Through the line with "The end-to-end testing" and starting from the first line, return the records below word for word, with pictures left out.
___ SUPPLIED RECORDS
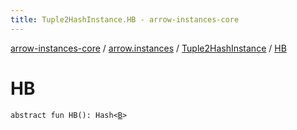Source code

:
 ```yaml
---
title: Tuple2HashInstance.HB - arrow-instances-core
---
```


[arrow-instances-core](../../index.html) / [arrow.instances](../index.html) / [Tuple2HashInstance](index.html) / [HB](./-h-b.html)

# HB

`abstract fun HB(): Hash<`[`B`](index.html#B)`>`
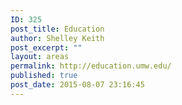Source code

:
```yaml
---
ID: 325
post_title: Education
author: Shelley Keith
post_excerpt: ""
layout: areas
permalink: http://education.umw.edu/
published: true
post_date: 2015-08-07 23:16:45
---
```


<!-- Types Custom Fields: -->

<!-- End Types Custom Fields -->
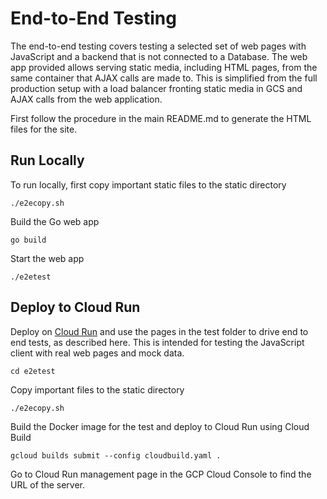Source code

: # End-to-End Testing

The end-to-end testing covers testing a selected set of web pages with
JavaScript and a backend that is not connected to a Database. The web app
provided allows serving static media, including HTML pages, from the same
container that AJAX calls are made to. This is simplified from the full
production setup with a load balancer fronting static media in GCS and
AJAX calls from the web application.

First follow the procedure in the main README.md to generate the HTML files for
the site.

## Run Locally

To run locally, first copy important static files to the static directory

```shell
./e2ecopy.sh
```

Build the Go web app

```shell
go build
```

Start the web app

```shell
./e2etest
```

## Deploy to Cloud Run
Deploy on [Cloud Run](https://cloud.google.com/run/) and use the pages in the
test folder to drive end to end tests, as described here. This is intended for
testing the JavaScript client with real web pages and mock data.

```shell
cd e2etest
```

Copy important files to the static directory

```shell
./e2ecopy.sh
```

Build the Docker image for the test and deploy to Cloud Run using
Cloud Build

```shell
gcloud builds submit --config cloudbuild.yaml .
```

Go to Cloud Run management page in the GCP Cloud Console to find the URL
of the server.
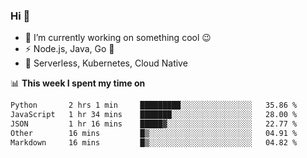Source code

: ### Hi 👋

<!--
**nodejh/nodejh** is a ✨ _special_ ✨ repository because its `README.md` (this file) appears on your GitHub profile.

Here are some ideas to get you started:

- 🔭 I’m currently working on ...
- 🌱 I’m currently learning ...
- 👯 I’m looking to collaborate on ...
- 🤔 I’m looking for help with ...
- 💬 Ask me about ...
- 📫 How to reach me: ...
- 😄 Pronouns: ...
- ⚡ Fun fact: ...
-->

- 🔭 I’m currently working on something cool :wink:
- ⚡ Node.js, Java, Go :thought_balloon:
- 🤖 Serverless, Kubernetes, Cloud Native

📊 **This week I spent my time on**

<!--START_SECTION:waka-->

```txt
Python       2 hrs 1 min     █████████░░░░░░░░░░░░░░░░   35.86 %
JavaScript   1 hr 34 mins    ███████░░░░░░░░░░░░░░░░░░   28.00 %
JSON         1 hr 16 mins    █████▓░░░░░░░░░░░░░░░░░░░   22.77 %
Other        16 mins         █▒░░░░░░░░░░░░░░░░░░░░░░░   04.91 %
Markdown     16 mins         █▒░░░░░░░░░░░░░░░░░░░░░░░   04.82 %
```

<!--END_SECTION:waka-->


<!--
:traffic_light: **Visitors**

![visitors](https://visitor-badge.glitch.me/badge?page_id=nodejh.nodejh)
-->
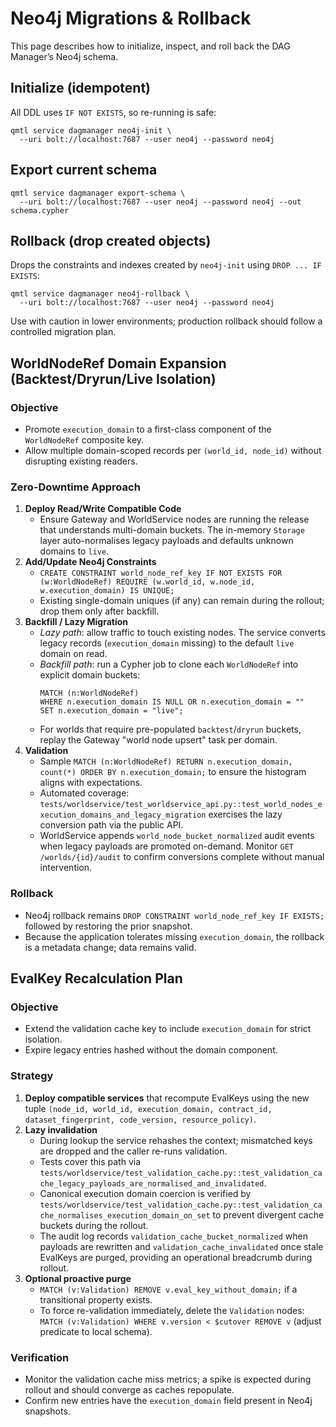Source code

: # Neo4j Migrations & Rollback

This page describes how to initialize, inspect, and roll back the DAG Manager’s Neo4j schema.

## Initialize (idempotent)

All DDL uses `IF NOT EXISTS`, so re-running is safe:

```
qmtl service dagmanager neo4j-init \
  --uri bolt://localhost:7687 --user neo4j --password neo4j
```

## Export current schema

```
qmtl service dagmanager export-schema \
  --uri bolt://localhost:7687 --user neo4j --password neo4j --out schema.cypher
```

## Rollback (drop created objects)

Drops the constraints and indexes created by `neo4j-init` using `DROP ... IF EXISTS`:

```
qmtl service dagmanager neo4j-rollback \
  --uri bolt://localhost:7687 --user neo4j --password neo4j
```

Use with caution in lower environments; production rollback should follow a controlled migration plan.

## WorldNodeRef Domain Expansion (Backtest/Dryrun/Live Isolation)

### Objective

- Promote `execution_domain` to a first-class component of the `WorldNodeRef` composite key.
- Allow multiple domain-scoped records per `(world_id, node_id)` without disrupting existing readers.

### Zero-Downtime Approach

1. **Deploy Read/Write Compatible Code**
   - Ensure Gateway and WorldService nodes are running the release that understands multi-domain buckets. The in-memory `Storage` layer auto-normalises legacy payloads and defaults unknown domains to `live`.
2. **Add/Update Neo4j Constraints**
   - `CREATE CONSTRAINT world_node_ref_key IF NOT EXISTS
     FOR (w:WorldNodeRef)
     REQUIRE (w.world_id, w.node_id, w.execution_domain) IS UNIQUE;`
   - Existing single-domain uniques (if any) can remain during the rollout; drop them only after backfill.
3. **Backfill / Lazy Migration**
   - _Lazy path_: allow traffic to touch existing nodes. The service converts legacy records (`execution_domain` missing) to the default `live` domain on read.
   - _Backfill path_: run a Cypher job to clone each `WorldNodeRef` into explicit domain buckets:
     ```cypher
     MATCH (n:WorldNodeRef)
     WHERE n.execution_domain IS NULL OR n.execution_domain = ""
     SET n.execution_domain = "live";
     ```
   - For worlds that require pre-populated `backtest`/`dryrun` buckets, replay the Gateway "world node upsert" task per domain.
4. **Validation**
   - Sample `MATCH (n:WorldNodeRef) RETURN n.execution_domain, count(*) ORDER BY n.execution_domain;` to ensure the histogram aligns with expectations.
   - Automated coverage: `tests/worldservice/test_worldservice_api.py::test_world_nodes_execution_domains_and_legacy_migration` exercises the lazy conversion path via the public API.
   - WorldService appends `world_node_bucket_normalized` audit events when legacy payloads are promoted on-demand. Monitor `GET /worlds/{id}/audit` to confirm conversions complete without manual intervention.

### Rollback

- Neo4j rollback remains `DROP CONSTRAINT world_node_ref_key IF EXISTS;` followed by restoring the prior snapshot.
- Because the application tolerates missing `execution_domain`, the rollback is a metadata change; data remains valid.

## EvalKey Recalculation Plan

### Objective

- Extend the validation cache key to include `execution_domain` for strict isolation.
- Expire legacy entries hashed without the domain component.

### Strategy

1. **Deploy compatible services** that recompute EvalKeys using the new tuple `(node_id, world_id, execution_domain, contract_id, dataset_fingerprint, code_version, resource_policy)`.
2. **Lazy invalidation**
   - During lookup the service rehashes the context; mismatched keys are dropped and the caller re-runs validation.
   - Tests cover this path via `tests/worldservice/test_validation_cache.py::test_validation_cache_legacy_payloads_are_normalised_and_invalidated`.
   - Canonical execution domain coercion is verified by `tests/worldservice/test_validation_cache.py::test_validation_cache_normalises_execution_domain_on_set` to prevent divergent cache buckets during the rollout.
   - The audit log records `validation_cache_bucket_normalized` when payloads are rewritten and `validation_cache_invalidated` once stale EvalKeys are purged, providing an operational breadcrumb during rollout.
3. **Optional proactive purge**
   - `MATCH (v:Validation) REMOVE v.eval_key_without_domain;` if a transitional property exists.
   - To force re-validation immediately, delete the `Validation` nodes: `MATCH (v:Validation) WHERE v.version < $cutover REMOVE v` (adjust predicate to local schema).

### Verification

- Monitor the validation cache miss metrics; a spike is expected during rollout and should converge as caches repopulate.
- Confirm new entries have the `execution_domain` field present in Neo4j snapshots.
______
#### RESULT FOR THIS EXERCISE
Source code

:
 ```yaml
---
title: Tuple2HashInstance.HB - arrow-instances-core
---
```


[arrow-instances-core](../../index.html) / [arrow.instances](../index.html) / [Tuple2HashInstance](index.html) / [HB](./-h-b.html)

# HB

`abstract fun HB(): Hash<`[`B`](index.html#B)`>`
Source code

:
```yaml
---
ID: 325
post_title: Education
author: Shelley Keith
post_excerpt: ""
layout: areas
permalink: http://education.umw.edu/
published: true
post_date: 2015-08-07 23:16:45
---
```


<!-- Types Custom Fields: -->

<!-- End Types Custom Fields -->
Source code

: # End-to-End Testing

The end-to-end testing covers testing a selected set of web pages with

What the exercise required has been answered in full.